■ Goal of the exercise:
Would you return, word for word, the lines of the data below from the line with "# Rising evidence" through the line with "simulations in cmdStan", and no others?

■ Stored data:
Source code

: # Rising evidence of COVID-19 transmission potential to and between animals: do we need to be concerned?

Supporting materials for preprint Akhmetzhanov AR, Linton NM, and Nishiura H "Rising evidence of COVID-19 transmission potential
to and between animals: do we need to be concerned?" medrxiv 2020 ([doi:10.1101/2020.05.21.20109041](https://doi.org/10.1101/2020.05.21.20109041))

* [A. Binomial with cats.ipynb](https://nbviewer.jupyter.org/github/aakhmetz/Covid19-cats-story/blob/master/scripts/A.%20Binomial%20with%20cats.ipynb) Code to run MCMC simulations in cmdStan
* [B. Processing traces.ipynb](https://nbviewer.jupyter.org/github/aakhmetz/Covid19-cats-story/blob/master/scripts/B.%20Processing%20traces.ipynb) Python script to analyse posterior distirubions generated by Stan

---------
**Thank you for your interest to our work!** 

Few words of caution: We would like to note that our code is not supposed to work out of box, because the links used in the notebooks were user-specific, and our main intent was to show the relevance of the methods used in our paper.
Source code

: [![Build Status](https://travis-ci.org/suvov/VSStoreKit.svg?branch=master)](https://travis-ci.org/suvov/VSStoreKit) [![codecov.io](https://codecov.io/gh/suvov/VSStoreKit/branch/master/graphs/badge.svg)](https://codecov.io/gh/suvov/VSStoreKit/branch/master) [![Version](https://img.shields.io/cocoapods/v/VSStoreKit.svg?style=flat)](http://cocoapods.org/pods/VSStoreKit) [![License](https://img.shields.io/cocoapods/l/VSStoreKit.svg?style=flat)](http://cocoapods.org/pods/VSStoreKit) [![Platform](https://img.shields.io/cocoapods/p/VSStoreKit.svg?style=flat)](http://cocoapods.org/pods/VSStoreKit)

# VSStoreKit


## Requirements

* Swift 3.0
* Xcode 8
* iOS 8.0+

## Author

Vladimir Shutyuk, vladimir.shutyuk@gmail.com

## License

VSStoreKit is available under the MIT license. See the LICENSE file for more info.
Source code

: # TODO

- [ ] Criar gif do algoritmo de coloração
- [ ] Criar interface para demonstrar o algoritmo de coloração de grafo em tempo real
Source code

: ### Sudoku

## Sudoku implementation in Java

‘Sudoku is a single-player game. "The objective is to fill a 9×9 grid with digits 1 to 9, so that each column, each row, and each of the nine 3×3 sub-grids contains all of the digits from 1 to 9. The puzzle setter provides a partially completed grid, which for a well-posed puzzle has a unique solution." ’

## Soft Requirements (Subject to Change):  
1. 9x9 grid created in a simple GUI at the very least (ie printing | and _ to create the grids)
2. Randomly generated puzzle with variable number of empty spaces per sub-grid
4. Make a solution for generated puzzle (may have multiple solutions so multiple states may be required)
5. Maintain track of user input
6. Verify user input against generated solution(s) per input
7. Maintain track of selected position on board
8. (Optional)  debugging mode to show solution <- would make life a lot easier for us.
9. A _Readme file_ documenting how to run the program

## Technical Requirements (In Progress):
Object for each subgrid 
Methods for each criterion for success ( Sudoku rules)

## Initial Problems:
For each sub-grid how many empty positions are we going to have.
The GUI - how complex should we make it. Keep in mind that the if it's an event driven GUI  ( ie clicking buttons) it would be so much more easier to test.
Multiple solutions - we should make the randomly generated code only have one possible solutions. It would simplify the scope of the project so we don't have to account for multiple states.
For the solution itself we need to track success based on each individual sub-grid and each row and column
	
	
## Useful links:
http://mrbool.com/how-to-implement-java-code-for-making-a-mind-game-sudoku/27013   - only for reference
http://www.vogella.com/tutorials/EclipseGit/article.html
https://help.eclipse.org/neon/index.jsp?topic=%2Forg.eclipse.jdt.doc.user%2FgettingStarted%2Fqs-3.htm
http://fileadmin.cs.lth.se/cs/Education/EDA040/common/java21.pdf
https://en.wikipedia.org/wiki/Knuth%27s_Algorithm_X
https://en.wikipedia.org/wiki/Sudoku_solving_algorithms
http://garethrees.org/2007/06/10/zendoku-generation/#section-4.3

■ Problem solution:
: # Rising evidence of COVID-19 transmission potential to and between animals: do we need to be concerned?

Supporting materials for preprint Akhmetzhanov AR, Linton NM, and Nishiura H "Rising evidence of COVID-19 transmission potential
to and between animals: do we need to be concerned?" medrxiv 2020 ([doi:10.1101/2020.05.21.20109041](https://doi.org/10.1101/2020.05.21.20109041))

* [A. Binomial with cats.ipynb](https://nbviewer.jupyter.org/github/aakhmetz/Covid19-cats-story/blob/master/scripts/A.%20Binomial%20with%20cats.ipynb) Code to run MCMC simulations in cmdStan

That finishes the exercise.